Joining Flat Files with Vector Layers

Looking at (one aspect of) the digital divide in Pennsylvania.
  1. Get these data sets, and save them into your designated folder for QGIS files; extract both folders:
    • PA Census Tracts fromTIGER/Line Shapefiles - 2018, Web Interface, Census Tracts, Pennsylvania
    • American FactFinder - Internet Access (under Advanced Search, Topics -> Housing -> Physical Characteristic), limit Geographies to Census Tracts in Pennsylvania (all) (B28002)
  2. Start a new project (and then save it in your designated folder for QGIS files).
  3. Add the Census Tracts shapefile as a layer.
  4. Have a look at its attribute table.
  5. Clean up the Internet Access (ACS_17_574_B28002_with_ann) file in Excel, to remove data we don't want.
    • It's vital that we keep the GEO.id2 field, but let's change it to GEO_id2.
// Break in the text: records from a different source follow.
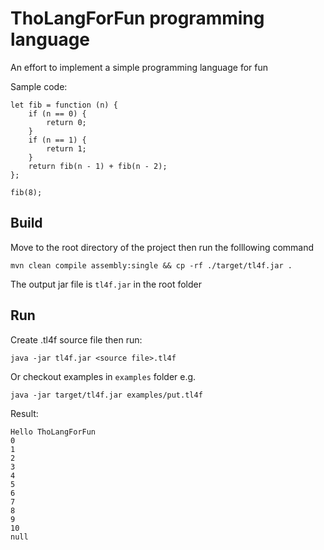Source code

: # ThoLangForFun programming language

An effort to implement a simple programming language for fun

Sample code:

```
let fib = function (n) {
    if (n == 0) {
        return 0;
    }
    if (n == 1) {
        return 1;
    }
    return fib(n - 1) + fib(n - 2);
};

fib(8);
```

## Build

Move to the root directory of the project then run the folllowing command

```
mvn clean compile assembly:single && cp -rf ./target/tl4f.jar .
```

The output jar file is `tl4f.jar` in the root folder

## Run

Create .tl4f source file then run:

```
java -jar tl4f.jar <source file>.tl4f
```

Or checkout examples in `examples` folder e.g. 

```
java -jar target/tl4f.jar examples/put.tl4f
```

Result:
```
Hello ThoLangForFun
0
1
2
3
4
5
6
7
8
9
10
null
```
    • Let's say we're looking at the estimated number of households without internet access, column HD01_VD13 (second to last column); we should keep that. We'll also want the estimated total number of households (HD01_VD01). We should keep those two columns, plus GEO_id2. We should also give them more useful names: total_households and no_internet_households.
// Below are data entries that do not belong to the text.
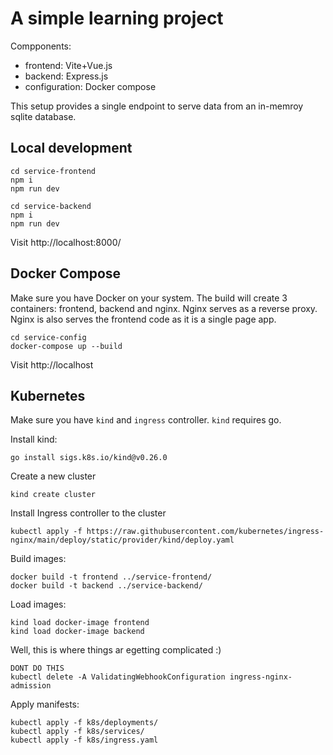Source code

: # A simple learning project

Compponents:

- frontend: Vite+Vue.js
- backend: Express.js
- configuration: Docker compose

This setup provides a single endpoint to serve data from an in-memroy sqlite database.

## Local development

```
cd service-frontend
npm i
npm run dev

cd service-backend
npm i
npm run dev
```

Visit http://localhost:8000/

## Docker Compose

Make sure you have Docker on your system. The build will create 3 containers: frontend, backend and nginx. Nginx serves as a reverse proxy. Nginx is also serves the frontend code as it is a single page app.

```
cd service-config
docker-compose up --build
```

Visit http://localhost

## Kubernetes

Make sure you have `kind` and `ingress` controller. `kind` requires go.

Install kind:

```
go install sigs.k8s.io/kind@v0.26.0
```

Create a new cluster

```
kind create cluster
```

Install Ingress controller to the cluster

```
kubectl apply -f https://raw.githubusercontent.com/kubernetes/ingress-nginx/main/deploy/static/provider/kind/deploy.yaml
```

Build images:

```
docker build -t frontend ../service-frontend/
docker build -t backend ../service-backend/
```

Load images:

```
kind load docker-image frontend
kind load docker-image backend
```

Well, this is where things ar egetting complicated :)

```
DONT DO THIS
kubectl delete -A ValidatingWebhookConfiguration ingress-nginx-admission
```

Apply manifests:

```
kubectl apply -f k8s/deployments/
kubectl apply -f k8s/services/
kubectl apply -f k8s/ingress.yaml
```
    • We should also remove that explanatory row (row 2).
  6. Now, we can add it as a delimited text layer. Unlike the tree data file, this one has no geometry. After it's added, change its name to something easier to work with, like "census_data"
  7. To add the information from this layer to the attribute table of our census tracts, we need to perform what's called a "Join." Right-click on the census tracts layer, and choose "Properties," and then choose "Joins" on the left-hand menu.
  8. Hit the plus sign.
  9. Since we're in the Properties of the tracts layer, the join layer will be the census_data layer. We're combining these tables based on the census tract ID, so GEO_id2 will be our join field, and GEOID will be our target field.
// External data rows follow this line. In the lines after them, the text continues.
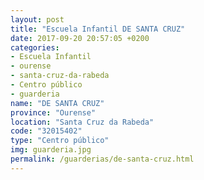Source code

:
```yaml
---
layout: post
title: "Escuela Infantil DE SANTA CRUZ"
date: 2017-09-20 20:57:05 +0200
categories:
- Escuela Infantil
- ourense
- santa-cruz-da-rabeda
- Centro público
- guarderia
name: "DE SANTA CRUZ"
province: "Ourense"
location: "Santa Cruz da Rabeda"
code: "32015402"
type: "Centro público"
img: guarderia.jpg
permalink: /guarderias/de-santa-cruz.html
---
```

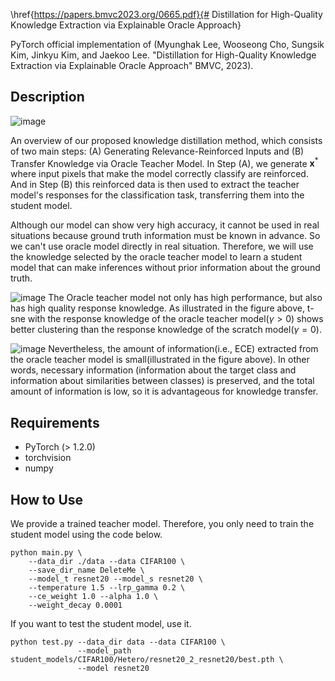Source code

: \href{https://papers.bmvc2023.org/0665.pdf}{# Distillation for High-Quality Knowledge Extraction via Explainable Oracle Approach}


PyTorch official implementation of (Myunghak Lee, Wooseong Cho, Sungsik Kim, Jinkyu Kim, and Jaekoo Lee. "Distillation for High-Quality Knowledge
Extraction via Explainable Oracle Approach" BMVC, 2023).

## Description
![image](https://github.com/myunghakLee/Distillation-for-High-Quality-Knowledge-Extraction/assets/12128784/731f6f9f-cb9f-4e6b-b358-53b9ecb972c3)

An overview of our proposed knowledge distillation method, which consists of two main steps: (A) Generating Relevance-Reinforced Inputs and (B) Transfer Knowledge via Oracle Teacher Model. In Step (A), we generate $\mathbf{x}^*$ where input pixels that make the model correctly classify are reinforced. And in Step (B) this reinforced data is then used to extract the teacher model's responses for the classification task, transferring them into the student model.

Although our model can show very high accuracy, it cannot be used in real situations because ground truth information must be known in advance. So we can't use oracle model directly in real situation. Therefore, we will use the knowledge selected by the oracle teacher model to learn a student model that can make inferences without prior information about the ground truth.

![image](https://github.com/myunghakLee/Distillation-for-High-Quality-Knowledge-Extraction/assets/12128784/3232ccb1-88a6-41a5-9430-bb6fb976e6d5)
The Oracle teacher model not only has high performance, but also has high quality response knowledge. As illustrated in the figure above, t-sne with the response knowledge of the oracle teacher model($\gamma > 0$) shows better clustering than the response knowledge of the scratch model($\gamma = 0$). 

![image](https://github.com/myunghakLee/Distillation-for-High-Quality-Knowledge-Extraction/assets/12128784/d2c0fa41-c528-40a4-b914-5441554fcc3e)
Nevertheless, the amount of information(i.e., ECE) extracted from the oracle teacher model is small(illustrated in the figure above). In other words, necessary information (information about the target class and information about similarities between classes) is preserved, and the total amount of information is low, so it is advantageous for knowledge transfer.

## Requirements
- PyTorch (> 1.2.0)
- torchvision
- numpy

## How to Use
We provide a trained teacher model. Therefore, you only need to train the student model using the code below.
```
python main.py \
    --data_dir ./data --data CIFAR100 \
    --save_dir_name DeleteMe \
    --model_t resnet20 --model_s resnet20 \
    --temperature 1.5 --lrp_gamma 0.2 \
    --ce_weight 1.0 --alpha 1.0 \
    --weight_decay 0.0001
```

If you want to test the student model, use it.
```
python test.py --data_dir data --data CIFAR100 \
               --model_path student_models/CIFAR100/Hetero/resnet20_2_resnet20/best.pth \
               --model resnet20
```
  10. Click OK, and go look at the attribute table now. (Aren't you glad we changed the layer name on our census data? That said, we could have changed the column label prefix in the layer join dialog box, too, but it's useful to have it match.)
  11. Now we're going to add a column to hold the percentage of households without internet. (I called mine "no_net_per.") It's done just like the density of trees in the previous exercise, only we take the number of households without internet and divide by the total number of households in each tract. (Don't forget to make it a decimal type column, not a whole number type.)
  12. After we add that column, sort it. Nulls aren't great, right? I propose we highlight those rows and use the Field Calculator to set them to zero.
  13. Now we're going to make a graduated color map, just like we did in the first example.
  14. We're also going to set the display values on mouse-over.


Now it's your turn.

Look through the PASDA data sets, and make a map and a data-based assertion that's interesting to you. If none of the data sets speak to you, please look at how many oil and gas or coal operations are being run in the Chesapeake Bay watershed (or Allegheny County or any other subset of the state of interest to you). There are also oil and gas water pollution control facilities, if you'd like to look at those. Don't forget to cite your data sources, and keep a log of the changes you make, so that another data analyst could follow your steps.

You have enough tools to get started on a project using Census data, as well. Explore American Factfinder (or any other source of data we've covered in 102 or 201), and think about what kind of map you'd like to make for your mapping project, which is due on March 4. We'll talk about what we're planning to do for our project and any initial steps we've taken at the beginning of next class.